The streets of downtown and the clubs of the Marigny teem with such offenders, eager in the abject narcissism of emulation to prove they belong to the unbroken string of emotional truth expressed in this city’s extraordinary musical tradition.
Like a toddler donning mommy’s high heels or daddy’s old shoes, they declare themselves carriers of the real thing, as if music were just another aspect of retro fashion. As if “Boop Boop a Doop” were the same as “Ooh Poo Pah Doo.”
Fortunately, there are exceptions, musicians who understand that tradition must be personalized by the willingness to wrestle with angels as well as demons and by the embrace of not just the lapels of tradition but its very heart and soul. You have to be fearless, but also talented and disciplined, and it’s got to come from a deep wellspring of emotion, not just a mirror image.
That is exactly what the magnificent music of the Panorama Jazz Band offers. Clarinetist Ben Schenck started the band 20 years ago as an offshoot of the New Orleans Klezmer All-Stars and surrounded himself with likeminded players—Charlie Halloran on trombone, Matt Perrine on tuba, Matt Schreiber on accordion, Patrick Mackey on banjo and Doug Garrison on drums.
In the last decade, Schenck found the ultimate driving force for his concept in the person of Aurora Nealand, whose alto saxophone work lifts the group off the bandstand every time she plays.
They are among the city’s best live bands: versatile, longwinded and more than capable of tapping into the joyous undercurrent that carries so much of the city’s music. Panorama’s 2013 live release Dance of the Hot Earth bears witness to its strengths.
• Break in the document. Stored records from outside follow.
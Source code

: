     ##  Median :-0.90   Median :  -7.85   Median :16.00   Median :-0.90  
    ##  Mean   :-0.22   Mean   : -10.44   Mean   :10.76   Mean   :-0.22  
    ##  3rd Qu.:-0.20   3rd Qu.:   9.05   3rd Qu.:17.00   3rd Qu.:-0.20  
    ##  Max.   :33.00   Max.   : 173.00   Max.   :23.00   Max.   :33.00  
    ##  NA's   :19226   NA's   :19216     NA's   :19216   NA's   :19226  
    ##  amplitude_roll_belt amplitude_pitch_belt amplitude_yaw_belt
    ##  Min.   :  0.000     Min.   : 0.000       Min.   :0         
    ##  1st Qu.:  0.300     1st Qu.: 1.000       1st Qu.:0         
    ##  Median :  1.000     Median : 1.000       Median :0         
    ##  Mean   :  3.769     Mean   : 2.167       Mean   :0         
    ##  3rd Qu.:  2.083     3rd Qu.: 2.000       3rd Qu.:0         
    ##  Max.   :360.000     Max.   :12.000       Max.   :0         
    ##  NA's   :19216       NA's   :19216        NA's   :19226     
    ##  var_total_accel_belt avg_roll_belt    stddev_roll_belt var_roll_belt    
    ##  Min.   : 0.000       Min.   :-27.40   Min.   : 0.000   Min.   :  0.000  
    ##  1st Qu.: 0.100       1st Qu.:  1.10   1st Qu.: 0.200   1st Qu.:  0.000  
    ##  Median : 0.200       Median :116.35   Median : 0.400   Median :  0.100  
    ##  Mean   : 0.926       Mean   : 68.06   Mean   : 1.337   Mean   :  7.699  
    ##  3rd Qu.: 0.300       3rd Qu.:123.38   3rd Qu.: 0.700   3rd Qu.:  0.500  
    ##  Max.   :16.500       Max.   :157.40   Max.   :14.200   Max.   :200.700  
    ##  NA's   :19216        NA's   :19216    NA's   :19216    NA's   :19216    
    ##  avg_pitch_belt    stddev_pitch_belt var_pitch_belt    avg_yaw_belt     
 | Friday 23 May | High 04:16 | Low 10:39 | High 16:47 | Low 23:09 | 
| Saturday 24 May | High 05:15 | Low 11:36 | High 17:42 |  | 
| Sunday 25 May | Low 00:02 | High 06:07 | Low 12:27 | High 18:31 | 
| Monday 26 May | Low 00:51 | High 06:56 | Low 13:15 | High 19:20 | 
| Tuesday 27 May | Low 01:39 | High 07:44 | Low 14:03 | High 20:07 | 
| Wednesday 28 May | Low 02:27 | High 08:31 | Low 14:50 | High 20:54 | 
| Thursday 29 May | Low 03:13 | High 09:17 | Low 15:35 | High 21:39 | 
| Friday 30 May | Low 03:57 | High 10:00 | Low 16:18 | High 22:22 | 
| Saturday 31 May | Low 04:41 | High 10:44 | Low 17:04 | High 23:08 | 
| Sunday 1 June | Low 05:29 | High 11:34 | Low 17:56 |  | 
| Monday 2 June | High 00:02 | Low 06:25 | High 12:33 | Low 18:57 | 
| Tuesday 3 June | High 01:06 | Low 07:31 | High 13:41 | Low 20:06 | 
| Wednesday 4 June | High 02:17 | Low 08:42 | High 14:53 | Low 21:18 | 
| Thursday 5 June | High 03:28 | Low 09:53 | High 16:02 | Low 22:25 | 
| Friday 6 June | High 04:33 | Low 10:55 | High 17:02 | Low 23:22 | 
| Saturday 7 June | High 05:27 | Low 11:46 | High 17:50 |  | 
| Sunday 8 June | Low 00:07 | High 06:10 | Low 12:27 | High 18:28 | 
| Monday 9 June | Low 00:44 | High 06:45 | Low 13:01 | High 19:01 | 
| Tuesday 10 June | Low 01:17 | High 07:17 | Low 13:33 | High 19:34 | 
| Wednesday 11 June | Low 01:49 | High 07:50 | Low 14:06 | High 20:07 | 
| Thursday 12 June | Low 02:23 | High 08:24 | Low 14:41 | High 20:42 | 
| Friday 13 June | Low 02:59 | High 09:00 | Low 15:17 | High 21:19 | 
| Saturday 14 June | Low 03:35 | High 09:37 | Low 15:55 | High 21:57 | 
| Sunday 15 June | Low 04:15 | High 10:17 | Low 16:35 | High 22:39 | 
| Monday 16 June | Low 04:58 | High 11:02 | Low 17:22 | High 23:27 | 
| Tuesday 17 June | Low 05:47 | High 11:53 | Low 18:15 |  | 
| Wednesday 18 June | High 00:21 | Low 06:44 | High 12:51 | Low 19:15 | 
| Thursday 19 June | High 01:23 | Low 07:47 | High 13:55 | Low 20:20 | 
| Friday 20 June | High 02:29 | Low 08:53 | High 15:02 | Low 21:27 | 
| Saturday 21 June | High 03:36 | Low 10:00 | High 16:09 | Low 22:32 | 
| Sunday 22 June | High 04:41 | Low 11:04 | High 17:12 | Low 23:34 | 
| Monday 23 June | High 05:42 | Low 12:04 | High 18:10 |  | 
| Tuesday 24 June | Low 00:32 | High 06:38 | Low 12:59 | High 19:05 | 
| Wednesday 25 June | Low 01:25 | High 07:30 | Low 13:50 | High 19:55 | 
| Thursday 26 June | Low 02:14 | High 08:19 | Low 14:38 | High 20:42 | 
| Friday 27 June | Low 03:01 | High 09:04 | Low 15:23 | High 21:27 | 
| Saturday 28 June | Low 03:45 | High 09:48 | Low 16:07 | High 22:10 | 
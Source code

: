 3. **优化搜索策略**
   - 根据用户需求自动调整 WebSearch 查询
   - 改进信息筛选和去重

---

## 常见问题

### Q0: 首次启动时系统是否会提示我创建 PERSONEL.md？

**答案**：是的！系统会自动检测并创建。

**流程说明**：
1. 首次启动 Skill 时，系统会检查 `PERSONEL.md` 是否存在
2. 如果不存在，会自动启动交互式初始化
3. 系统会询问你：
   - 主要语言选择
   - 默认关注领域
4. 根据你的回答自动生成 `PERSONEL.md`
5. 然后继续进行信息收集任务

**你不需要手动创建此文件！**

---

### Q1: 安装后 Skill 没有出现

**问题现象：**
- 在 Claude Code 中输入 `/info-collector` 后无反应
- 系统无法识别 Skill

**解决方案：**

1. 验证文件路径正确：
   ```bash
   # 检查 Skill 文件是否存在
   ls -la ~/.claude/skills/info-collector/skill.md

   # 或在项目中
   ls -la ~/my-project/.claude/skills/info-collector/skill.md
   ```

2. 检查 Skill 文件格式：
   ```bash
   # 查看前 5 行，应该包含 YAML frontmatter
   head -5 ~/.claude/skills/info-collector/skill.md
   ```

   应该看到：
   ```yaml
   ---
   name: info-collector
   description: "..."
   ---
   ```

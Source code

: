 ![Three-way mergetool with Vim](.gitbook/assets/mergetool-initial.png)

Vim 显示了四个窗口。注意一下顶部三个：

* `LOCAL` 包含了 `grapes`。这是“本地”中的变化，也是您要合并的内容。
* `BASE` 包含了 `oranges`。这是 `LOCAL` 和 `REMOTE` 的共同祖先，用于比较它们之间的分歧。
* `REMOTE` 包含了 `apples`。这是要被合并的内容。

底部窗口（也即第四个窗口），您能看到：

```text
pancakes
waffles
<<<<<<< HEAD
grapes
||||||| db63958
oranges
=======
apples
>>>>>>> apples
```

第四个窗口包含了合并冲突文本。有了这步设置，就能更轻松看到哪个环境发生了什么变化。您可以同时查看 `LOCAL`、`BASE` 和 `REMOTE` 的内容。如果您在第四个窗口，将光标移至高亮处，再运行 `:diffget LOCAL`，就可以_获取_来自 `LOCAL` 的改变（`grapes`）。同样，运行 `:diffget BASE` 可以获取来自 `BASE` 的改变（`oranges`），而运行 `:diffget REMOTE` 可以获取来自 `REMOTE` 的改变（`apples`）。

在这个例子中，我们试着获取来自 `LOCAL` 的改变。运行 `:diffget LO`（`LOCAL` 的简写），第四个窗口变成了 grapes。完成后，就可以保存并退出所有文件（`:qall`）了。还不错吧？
This record is more about its versatility. It’s a collection of tracks originally recorded on a monthly basis for digital only release and collected here as a radio sampler for broadcast purposes, so it’s not really a commercial release (yet). There are a couple of Creole Biguines, a Serbian accordion feature, klezmer and waltz music, an operatic aria, merengue, Christmas music and a brass band mambo.